— What you will do —
Set every entry down again, unchanged, picture-free.

** Opening Material shown block **

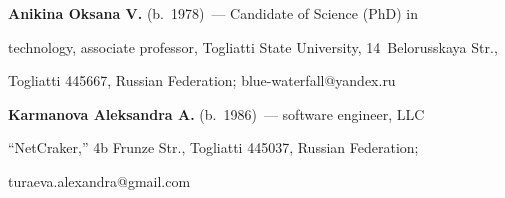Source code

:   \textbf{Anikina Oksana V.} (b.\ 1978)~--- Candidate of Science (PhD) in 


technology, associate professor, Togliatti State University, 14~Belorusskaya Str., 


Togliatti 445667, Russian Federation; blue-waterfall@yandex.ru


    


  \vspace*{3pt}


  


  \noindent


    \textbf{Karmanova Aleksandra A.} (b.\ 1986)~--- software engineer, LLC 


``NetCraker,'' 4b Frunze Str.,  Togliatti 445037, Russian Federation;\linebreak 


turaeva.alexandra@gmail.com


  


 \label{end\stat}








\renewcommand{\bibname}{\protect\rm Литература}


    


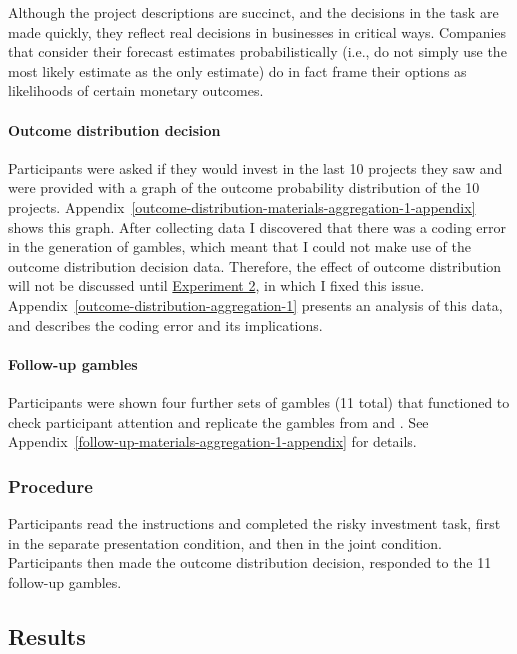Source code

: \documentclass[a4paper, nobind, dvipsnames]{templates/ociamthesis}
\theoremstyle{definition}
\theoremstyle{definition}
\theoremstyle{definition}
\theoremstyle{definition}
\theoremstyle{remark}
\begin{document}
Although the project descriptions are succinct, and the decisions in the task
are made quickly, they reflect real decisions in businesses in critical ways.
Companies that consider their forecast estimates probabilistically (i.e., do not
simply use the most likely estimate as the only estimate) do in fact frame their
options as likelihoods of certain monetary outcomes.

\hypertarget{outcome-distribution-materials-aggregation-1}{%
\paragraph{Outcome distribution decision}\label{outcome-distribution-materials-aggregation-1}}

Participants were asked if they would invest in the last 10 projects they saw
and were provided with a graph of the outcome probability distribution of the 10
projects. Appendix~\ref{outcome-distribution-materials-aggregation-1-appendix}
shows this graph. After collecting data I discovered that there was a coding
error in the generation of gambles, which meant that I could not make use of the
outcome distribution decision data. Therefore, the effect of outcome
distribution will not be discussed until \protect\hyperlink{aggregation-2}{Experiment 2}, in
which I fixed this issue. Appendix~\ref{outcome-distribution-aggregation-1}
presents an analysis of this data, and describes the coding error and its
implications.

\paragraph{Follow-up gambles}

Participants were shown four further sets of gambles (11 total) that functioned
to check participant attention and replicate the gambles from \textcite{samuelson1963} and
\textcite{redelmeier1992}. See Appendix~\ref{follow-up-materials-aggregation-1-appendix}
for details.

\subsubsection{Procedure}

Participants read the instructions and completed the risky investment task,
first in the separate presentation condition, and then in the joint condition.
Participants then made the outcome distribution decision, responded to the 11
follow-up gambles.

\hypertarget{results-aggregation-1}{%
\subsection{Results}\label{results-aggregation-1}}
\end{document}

** Closing Material shown block **

— Exercise response —
Source code

:   \textbf{Anikina Oksana V.} (b.\ 1978)~--- Candidate of Science (PhD) in 


technology, associate professor, Togliatti State University, 14~Belorusskaya Str., 


Togliatti 445667, Russian Federation; blue-waterfall@yandex.ru


    


  \vspace*{3pt}


  


  \noindent


    \textbf{Karmanova Aleksandra A.} (b.\ 1986)~--- software engineer, LLC 


``NetCraker,'' 4b Frunze Str.,  Togliatti 445037, Russian Federation;\linebreak 


turaeva.alexandra@gmail.com


  


 \label{end\stat}








\renewcommand{\bibname}{\protect\rm Литература}


    


Source code

: \documentclass[a4paper, nobind, dvipsnames]{templates/ociamthesis}
\theoremstyle{definition}
\theoremstyle{definition}
\theoremstyle{definition}
\theoremstyle{definition}
\theoremstyle{remark}
\begin{document}
Although the project descriptions are succinct, and the decisions in the task
are made quickly, they reflect real decisions in businesses in critical ways.
Companies that consider their forecast estimates probabilistically (i.e., do not
simply use the most likely estimate as the only estimate) do in fact frame their
options as likelihoods of certain monetary outcomes.

\hypertarget{outcome-distribution-materials-aggregation-1}{%
\paragraph{Outcome distribution decision}\label{outcome-distribution-materials-aggregation-1}}

Participants were asked if they would invest in the last 10 projects they saw
and were provided with a graph of the outcome probability distribution of the 10
projects. Appendix~\ref{outcome-distribution-materials-aggregation-1-appendix}
shows this graph. After collecting data I discovered that there was a coding
error in the generation of gambles, which meant that I could not make use of the
outcome distribution decision data. Therefore, the effect of outcome
distribution will not be discussed until \protect\hyperlink{aggregation-2}{Experiment 2}, in
which I fixed this issue. Appendix~\ref{outcome-distribution-aggregation-1}
presents an analysis of this data, and describes the coding error and its
implications.

\paragraph{Follow-up gambles}

Participants were shown four further sets of gambles (11 total) that functioned
to check participant attention and replicate the gambles from \textcite{samuelson1963} and
\textcite{redelmeier1992}. See Appendix~\ref{follow-up-materials-aggregation-1-appendix}
for details.

\subsubsection{Procedure}

Participants read the instructions and completed the risky investment task,
first in the separate presentation condition, and then in the joint condition.
Participants then made the outcome distribution decision, responded to the 11
follow-up gambles.

\hypertarget{results-aggregation-1}{%
\subsection{Results}\label{results-aggregation-1}}
\end{document}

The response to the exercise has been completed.